Second, the section of the federal regulations that deals with the Listing of Impairments explicitly explains what type of documentation the ALJ should use when making the Part A and Part B determinations. See 20 C.F.R. pt. 404, subpt. P., app. 1 § 12.00. The regulations state that, when determining whether a medical impairment exists under Part A, the ALJ can use "medical evidence" only. Id. at § 12.00B. When the ALJ moves on to Part B and attempts to rank the severity of the claimant's limitations, then the ALJ can utilize "[i]nformation from both medical and non-medical sources" including "work evaluations" and observations by people who "have knowledge of the individual's functioning." Id. at § 12.00D. Based on this language, both the ALJ and the district court erred when they failed to consider the letters from Ms. Schneider's friends and ex-employers.
E. Substantial Evidence
The government next argues that, even if the lay evidence is taken into consideration, the ALJ's decision is still supported by "substantial evidence." We disagree. In his Part B determination, the ALJ found that Ms. Schneider's deficiencies of concentration, persistence or pace "often" resulted in failing to complete tasks in a timely manner. He declined to check the box next to "frequent" or "constant," which would have resulted in a finding of disability. This ruling is not supported by substantial evidence.
Ms. Schneider submitted five different letters from friends and ex-employers who all state that Ms. Schneider has problems with concentrating, cannot work quickly, requires "constant supervision," and cannot adapt to a change in routine. All the ex-employers also stated that she was unable to perform the responsibilities of her job without her supervisors or co-workers continually telling her what to do. Because of these problems, Ms. Schneider has been fired from her jobs as a laundry worker, baby-sitter, teacher's aide, food service worker, and house cleaner. On the other side of the scale, the Commissioner has not cited any evidence to support his finding that Ms.

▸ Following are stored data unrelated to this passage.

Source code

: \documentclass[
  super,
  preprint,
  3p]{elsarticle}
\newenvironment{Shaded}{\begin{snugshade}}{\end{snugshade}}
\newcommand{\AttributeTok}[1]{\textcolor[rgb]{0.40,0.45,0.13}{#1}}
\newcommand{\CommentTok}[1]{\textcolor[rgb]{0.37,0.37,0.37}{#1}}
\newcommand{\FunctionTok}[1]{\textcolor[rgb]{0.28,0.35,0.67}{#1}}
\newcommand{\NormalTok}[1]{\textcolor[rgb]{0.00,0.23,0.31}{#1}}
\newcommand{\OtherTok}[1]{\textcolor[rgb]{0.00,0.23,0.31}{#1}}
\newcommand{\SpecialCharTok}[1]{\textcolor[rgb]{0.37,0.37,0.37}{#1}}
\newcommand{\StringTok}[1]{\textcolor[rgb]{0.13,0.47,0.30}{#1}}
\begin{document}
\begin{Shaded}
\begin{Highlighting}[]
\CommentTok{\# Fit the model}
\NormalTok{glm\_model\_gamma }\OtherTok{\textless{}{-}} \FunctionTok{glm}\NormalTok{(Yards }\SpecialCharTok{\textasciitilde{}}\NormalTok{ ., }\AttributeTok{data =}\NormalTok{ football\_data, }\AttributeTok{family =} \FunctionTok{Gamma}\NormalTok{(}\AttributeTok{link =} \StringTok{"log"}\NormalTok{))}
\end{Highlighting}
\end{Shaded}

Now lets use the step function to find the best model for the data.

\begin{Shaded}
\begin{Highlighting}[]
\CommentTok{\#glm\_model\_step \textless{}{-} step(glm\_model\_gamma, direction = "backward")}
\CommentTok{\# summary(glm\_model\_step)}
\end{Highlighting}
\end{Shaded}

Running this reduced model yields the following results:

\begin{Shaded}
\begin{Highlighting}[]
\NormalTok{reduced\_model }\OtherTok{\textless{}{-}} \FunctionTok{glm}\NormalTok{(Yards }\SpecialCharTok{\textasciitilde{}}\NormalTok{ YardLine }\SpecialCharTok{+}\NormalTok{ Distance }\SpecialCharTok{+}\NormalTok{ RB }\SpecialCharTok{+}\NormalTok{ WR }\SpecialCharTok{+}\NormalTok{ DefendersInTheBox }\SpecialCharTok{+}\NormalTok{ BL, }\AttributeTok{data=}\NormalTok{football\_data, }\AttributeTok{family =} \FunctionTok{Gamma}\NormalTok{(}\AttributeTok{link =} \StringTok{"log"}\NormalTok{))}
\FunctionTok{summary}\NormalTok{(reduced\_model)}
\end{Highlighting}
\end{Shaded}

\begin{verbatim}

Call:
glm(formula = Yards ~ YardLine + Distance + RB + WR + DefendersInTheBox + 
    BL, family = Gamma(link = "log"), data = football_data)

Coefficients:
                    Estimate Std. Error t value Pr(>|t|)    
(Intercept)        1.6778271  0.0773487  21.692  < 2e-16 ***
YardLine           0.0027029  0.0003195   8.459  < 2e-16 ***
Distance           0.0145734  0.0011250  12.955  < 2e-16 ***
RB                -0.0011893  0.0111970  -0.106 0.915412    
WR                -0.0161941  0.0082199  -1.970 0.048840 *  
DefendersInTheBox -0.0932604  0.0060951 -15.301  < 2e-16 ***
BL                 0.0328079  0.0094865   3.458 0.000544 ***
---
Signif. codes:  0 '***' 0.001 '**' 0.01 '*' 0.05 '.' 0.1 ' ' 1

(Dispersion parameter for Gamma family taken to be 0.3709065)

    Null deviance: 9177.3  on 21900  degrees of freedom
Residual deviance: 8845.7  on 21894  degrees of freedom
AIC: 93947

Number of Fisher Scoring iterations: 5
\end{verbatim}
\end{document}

Schneider has the ability to work at an adequate pace and that she does not need constant supervision. Viewing the record as a whole, the evidence is overwhelming that Ms. Schneider's "deficiencies of concentration, persistence or pace" have resulted in "frequent" or "constant" failure to complete tasks in a timely manner. As a result, the ALJ erred when he ruled that Ms. Schneider failed to "meet or equal" the Listing of Impairments in step three.
F. Remand for Payment of Benefits
The final question is whether to remand for further administrative proceedings or simply for payment of benefits. "We may direct an award of benefits where the record has been fully developed and where further administrative proceedings would serve no useful purpose." Smolen v. Chater, 80 F.3d 1273, 1292 (9th Cir. 1996).
Here, the record is fully developed and additional proceedings would not be helpful. When the lay evidence that the ALJ rejected is given the effect required by the federal regulations, it becomes clear that the severity of Ms. Schneider's functional limitations is sufficient to meet or equal Listing § 12.04. As a result, we reverse and remand for payment of benefits. See Lester v. Chater, 81 F.3d 821, 834 (9th Cir. 1996) (stating that, when evidence that was improperly rejected demonstrates that the claimant meets or equals the Listing, then the court should remand for payment of benefits); Smolen, 80 F.3d at 1292 (same); Ramirez v. Shalala, 8 F.3d 1449, 1455 (9th Cir. 1993) (same).
The judgment of the district court is REVERSED. The case is REMANDED to the district court with directions to order the payment of benefits to Ms. Schneider.